### Stored data:
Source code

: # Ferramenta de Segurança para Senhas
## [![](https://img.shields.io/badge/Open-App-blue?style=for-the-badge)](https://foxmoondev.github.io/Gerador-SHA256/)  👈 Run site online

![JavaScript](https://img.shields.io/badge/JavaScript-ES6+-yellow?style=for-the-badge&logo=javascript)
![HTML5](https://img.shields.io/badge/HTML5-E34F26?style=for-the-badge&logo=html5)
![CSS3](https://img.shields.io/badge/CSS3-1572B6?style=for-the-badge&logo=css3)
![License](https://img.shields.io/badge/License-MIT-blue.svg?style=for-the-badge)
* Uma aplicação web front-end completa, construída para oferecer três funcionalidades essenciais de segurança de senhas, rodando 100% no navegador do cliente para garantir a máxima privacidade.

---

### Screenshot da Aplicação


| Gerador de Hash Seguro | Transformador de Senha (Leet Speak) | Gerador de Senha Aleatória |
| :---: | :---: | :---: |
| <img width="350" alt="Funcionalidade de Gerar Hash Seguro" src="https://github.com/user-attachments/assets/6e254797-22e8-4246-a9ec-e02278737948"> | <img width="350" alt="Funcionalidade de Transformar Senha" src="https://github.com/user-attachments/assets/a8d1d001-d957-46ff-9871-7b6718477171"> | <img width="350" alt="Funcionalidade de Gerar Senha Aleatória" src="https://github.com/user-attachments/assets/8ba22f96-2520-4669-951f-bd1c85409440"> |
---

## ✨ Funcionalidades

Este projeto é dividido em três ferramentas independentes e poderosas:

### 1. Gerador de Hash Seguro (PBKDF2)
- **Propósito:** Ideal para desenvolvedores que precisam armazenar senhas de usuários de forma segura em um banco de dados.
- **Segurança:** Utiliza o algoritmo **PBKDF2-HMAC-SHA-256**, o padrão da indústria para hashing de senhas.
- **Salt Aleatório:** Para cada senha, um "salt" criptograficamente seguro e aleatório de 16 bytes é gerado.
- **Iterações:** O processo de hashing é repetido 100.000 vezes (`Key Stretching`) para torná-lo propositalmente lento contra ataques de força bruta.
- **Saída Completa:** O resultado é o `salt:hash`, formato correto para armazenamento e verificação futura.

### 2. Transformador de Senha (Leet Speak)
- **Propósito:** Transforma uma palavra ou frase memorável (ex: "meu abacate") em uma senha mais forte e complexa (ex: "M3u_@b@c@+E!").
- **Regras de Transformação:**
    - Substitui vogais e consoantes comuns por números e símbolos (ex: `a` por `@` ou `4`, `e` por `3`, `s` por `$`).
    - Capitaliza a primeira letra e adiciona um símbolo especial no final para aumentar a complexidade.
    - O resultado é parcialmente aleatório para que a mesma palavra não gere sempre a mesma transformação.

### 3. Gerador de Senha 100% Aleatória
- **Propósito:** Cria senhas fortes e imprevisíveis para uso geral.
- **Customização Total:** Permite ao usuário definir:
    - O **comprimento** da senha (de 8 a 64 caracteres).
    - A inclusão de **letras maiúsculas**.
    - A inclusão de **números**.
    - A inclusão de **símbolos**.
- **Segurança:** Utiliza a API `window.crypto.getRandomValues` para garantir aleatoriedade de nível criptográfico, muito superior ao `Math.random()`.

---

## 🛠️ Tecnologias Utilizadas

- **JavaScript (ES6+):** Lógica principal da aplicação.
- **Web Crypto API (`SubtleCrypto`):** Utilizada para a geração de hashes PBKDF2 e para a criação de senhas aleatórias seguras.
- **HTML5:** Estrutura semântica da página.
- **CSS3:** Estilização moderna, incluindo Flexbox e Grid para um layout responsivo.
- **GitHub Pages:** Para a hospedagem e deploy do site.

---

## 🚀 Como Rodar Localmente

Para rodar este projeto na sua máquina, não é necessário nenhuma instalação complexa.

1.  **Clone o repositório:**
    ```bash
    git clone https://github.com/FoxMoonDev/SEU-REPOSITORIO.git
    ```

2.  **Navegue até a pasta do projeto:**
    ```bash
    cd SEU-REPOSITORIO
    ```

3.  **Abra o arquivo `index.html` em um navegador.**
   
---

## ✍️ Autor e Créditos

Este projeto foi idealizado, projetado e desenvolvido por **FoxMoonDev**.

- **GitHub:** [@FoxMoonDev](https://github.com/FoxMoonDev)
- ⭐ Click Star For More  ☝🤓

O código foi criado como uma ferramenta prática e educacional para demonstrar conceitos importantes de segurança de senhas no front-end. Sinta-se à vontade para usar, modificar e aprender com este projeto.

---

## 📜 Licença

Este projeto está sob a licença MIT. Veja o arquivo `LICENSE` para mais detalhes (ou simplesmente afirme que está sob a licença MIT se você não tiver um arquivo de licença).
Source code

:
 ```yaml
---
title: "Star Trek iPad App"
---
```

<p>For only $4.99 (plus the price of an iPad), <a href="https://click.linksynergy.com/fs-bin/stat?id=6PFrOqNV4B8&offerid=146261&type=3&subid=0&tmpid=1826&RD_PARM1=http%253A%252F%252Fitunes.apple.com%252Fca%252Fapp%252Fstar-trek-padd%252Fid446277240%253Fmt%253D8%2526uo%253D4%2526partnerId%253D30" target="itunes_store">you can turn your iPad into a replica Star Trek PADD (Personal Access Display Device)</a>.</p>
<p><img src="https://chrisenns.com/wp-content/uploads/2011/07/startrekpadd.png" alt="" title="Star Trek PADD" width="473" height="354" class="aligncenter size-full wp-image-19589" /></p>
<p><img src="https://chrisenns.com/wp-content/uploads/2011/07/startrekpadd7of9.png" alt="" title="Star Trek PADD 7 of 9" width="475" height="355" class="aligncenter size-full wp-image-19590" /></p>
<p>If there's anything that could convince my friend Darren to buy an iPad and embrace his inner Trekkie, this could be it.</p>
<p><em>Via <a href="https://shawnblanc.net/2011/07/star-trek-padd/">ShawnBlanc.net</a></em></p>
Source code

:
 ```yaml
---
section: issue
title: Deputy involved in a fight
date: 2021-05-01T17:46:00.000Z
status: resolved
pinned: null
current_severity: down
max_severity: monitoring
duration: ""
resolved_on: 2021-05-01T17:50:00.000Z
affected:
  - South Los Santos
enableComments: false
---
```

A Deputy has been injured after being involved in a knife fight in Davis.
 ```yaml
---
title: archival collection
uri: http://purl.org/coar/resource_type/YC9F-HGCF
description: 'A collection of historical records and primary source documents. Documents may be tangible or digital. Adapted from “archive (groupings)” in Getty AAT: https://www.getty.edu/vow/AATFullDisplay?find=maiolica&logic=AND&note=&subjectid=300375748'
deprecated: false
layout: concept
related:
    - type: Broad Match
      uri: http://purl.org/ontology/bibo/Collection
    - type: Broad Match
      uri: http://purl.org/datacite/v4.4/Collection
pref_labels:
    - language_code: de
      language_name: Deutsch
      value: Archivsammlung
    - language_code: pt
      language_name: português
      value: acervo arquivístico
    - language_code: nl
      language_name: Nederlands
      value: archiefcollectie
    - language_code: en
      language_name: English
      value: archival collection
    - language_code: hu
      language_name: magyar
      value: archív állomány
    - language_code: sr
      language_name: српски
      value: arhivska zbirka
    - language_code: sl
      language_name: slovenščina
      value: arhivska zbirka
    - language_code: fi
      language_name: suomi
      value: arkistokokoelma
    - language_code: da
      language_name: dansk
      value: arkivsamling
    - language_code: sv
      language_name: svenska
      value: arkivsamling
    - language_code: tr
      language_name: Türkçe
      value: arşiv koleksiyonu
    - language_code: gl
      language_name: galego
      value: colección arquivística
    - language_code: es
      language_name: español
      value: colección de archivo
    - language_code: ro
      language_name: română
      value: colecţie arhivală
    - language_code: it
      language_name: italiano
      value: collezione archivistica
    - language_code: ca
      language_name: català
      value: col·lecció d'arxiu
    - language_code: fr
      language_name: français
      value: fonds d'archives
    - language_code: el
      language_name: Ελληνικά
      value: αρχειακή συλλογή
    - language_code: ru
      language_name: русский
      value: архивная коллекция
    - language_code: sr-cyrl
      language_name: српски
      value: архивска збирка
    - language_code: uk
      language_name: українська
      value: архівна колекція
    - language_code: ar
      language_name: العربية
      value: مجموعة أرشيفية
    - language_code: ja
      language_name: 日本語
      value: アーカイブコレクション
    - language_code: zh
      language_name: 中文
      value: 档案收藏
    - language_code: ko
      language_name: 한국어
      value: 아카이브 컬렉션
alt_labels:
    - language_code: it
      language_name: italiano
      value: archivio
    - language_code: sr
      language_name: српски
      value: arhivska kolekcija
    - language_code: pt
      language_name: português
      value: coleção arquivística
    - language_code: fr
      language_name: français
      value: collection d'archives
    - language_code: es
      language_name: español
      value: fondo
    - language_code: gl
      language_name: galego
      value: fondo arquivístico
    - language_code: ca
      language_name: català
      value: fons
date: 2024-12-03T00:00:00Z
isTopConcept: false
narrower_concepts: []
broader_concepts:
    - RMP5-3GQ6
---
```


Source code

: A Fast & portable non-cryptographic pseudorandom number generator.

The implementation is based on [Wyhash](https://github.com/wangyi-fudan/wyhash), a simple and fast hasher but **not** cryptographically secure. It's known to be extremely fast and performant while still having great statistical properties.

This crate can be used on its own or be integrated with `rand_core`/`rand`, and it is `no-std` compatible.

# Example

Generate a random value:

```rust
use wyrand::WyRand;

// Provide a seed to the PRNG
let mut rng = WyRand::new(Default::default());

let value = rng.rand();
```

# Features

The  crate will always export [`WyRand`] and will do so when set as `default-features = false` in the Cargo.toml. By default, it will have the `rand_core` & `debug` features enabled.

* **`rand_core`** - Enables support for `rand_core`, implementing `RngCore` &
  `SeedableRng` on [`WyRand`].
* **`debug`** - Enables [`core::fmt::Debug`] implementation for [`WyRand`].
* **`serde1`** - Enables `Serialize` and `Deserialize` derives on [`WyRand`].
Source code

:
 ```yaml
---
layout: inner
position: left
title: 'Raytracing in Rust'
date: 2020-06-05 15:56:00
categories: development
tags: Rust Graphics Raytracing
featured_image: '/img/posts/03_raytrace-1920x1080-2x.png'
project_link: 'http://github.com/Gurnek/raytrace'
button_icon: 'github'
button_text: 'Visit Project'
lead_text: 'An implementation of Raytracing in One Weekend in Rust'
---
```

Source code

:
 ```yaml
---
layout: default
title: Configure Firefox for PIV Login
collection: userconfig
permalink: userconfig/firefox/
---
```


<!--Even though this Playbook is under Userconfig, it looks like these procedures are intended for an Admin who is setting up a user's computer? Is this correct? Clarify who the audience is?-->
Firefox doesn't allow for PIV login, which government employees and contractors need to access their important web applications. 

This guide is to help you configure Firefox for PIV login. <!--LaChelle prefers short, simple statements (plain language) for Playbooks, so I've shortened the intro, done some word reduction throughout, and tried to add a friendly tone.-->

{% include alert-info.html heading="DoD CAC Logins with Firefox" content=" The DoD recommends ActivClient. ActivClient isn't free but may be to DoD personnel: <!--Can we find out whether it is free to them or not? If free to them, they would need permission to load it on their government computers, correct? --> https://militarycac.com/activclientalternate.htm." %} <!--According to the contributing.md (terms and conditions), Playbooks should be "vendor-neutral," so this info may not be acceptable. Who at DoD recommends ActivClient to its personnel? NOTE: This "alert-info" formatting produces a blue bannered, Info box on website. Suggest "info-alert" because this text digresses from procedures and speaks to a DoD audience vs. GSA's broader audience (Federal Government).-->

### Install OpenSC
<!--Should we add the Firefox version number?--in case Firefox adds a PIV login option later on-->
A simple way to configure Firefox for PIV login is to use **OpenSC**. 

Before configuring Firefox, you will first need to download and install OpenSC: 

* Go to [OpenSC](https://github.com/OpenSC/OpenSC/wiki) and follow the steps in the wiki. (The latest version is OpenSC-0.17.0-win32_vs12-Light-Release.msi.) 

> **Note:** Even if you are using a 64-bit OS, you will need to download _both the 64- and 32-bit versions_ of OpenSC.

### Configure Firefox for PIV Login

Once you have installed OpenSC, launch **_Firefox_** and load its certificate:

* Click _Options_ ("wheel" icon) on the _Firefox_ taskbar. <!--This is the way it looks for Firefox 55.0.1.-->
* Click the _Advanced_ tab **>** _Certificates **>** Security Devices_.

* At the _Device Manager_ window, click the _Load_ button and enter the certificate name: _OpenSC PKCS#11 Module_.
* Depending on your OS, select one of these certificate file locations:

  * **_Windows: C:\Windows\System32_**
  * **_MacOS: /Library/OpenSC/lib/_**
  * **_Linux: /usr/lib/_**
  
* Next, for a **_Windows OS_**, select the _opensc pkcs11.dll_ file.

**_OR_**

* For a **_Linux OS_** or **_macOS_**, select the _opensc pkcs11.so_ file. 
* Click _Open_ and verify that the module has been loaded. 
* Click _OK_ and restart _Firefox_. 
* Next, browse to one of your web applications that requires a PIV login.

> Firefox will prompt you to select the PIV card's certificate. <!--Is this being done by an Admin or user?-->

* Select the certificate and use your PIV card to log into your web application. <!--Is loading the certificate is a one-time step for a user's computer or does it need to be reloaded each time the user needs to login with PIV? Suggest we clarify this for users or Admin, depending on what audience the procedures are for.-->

### Exercise directions:
Go through the data above and find the lines with the word "false". Copy each of those lines.

### Exercise answer:
enableComments: false
deprecated: false
isTopConcept: false
The  crate will always export [`WyRand`] and will do so when set as `default-features = false` in the Cargo.toml. By default, it will have the `rand_core` & `debug` features enabled.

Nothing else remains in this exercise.